Chris: Seriously: NOTHING MADE ANY SENSE. Even within the already spurious logic of Smallville.

David: It's just pathetic.

Chris: Any specific low points?

David: Oliver continuing to use his voice modulator is hilarious, and Dinah was terrible. But I'm sure they have to set her up so Ollie can have a shoulder to cry on when Chloe inevitably heroically sacrifices herself in the final episode. We may even hear him calling her "pretty bird" while wearing a glue-on Errol Flynn vandyke in an epilogue.
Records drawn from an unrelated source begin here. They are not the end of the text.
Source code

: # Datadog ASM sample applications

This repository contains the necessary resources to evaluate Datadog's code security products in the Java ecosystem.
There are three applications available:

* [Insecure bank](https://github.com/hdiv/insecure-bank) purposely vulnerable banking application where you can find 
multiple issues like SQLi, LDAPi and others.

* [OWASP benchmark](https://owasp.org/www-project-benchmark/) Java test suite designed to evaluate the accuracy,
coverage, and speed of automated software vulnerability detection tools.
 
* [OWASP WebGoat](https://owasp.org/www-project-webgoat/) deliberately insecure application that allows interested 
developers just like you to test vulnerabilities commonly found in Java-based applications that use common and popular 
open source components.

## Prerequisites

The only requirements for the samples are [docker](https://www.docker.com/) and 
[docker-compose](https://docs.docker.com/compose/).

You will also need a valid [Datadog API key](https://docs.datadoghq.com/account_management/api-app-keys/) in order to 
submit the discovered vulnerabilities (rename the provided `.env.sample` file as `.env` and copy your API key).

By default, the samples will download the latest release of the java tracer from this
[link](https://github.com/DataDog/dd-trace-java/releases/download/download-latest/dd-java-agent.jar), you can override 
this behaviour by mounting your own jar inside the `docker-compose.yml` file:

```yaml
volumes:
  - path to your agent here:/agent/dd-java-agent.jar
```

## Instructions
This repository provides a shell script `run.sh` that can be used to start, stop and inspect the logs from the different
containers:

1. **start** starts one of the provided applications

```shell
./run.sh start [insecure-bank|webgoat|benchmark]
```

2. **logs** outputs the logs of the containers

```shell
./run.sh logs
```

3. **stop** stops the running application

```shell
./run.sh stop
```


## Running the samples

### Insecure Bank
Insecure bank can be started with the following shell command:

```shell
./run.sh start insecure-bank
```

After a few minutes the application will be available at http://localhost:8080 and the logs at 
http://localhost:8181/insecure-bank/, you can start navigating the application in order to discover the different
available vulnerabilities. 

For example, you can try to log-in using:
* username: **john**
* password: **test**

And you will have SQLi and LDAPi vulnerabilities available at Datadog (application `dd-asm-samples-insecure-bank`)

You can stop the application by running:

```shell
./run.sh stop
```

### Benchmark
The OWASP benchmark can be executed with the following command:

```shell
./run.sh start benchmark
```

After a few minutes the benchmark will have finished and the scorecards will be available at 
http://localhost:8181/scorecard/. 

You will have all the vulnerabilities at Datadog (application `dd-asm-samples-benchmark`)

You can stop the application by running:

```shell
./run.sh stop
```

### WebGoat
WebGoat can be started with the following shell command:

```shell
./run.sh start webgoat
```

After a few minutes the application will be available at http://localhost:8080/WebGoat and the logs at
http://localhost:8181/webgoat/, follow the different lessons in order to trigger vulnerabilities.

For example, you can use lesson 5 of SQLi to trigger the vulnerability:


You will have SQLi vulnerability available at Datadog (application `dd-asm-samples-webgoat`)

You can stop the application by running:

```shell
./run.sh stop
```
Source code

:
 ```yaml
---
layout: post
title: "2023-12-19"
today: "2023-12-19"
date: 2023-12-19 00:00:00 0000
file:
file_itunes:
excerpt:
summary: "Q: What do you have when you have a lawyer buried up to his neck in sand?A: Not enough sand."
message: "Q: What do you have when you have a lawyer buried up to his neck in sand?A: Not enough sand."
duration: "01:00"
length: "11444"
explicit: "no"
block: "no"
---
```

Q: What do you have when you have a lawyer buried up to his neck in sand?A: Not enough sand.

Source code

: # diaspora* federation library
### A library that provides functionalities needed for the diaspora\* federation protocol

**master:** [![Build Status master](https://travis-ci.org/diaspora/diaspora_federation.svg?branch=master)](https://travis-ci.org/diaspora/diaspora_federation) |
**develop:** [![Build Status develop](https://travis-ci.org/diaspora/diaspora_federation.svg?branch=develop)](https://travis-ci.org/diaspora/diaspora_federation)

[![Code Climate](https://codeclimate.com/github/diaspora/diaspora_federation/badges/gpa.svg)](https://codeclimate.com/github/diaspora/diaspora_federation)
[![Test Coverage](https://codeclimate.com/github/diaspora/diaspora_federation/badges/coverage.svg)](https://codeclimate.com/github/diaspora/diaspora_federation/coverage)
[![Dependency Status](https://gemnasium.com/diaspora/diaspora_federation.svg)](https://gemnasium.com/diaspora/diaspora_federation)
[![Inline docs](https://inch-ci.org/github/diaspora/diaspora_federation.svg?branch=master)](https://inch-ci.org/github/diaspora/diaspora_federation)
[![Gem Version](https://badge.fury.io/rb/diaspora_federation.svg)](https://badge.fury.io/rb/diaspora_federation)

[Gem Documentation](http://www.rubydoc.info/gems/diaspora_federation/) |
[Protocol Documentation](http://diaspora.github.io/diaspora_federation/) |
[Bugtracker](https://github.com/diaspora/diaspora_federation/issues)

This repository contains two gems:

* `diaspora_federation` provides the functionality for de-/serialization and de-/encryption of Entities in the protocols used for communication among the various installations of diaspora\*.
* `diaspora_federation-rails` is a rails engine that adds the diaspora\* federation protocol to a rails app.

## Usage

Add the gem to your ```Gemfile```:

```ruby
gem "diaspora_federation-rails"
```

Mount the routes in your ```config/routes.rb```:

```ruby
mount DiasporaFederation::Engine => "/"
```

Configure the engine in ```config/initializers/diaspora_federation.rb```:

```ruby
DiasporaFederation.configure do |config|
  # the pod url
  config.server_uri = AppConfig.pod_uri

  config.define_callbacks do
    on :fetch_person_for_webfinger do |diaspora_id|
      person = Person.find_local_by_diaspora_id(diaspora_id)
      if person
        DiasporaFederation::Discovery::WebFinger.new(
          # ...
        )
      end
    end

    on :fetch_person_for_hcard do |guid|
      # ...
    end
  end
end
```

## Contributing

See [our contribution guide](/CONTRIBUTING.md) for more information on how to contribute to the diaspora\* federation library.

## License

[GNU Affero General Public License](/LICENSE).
Chris: I just can't get past the audacity of the huge Matrix riff. At best -- at best -- this is an extremely poor homage, but even then, it's like you said: strictly amateur.


David: You know, I think we're coming at this the wrong way, Chris. I think this episode is actually a satire of the way the media shamelessly rips off The Matrix. I don't think we got it initially -- it's actually rather brilliant. You see, they didn't include the red and blue pill sequence because the red and blue are both off-limits to Clark - it's a metacommentary on his refusal to accept his role as Superman. It's actually a deconstructive, self-aware mockery of the trenchcoat costume he wore. When he flies in the Matrix world, it's not a flight-tease, it's actually a clever reference to Neo flying at the end of The Matrix, representing Clark's spiritual awakening as he sheds the remnants of that movie's influence on his character.

Chris: So basically, you're saying that "Brian Peterson" and "Kelly Souders" are actually clever pseudonyms for Andy Kaufman?

David: At this point, Occam's Razor may actually point me towards that being the case, since the alternative is that a group of grown people all sat around a table and agreed that this was a story that needed to be told. That's really too terrible a premise to accept.

Chris: We've had fans of the show leave comments on the site before where you and I were accused of being small-minded comics fans who just can't accept any alternate takes on the Superman mythos. I'll be the first to admit that I have a pretty well-defined idea of what Superman is and isn't, but I still think that's a flawed argument, as it's based on the premise that Smallville isn't dumb and terrible on its own merits, which we've clearly seen is not the case.

David: I've got a huge tolerance for alternate takes on characters, but this is just a bad television episode. I've seen episodes I didn't hate, that were kind of fun generic teen comedy things. This was just ... irredeemable. I really, really doubt I'll see anything dumber on television this year, unless I start watching Jersey Shore.

And even then it might not get dethroned.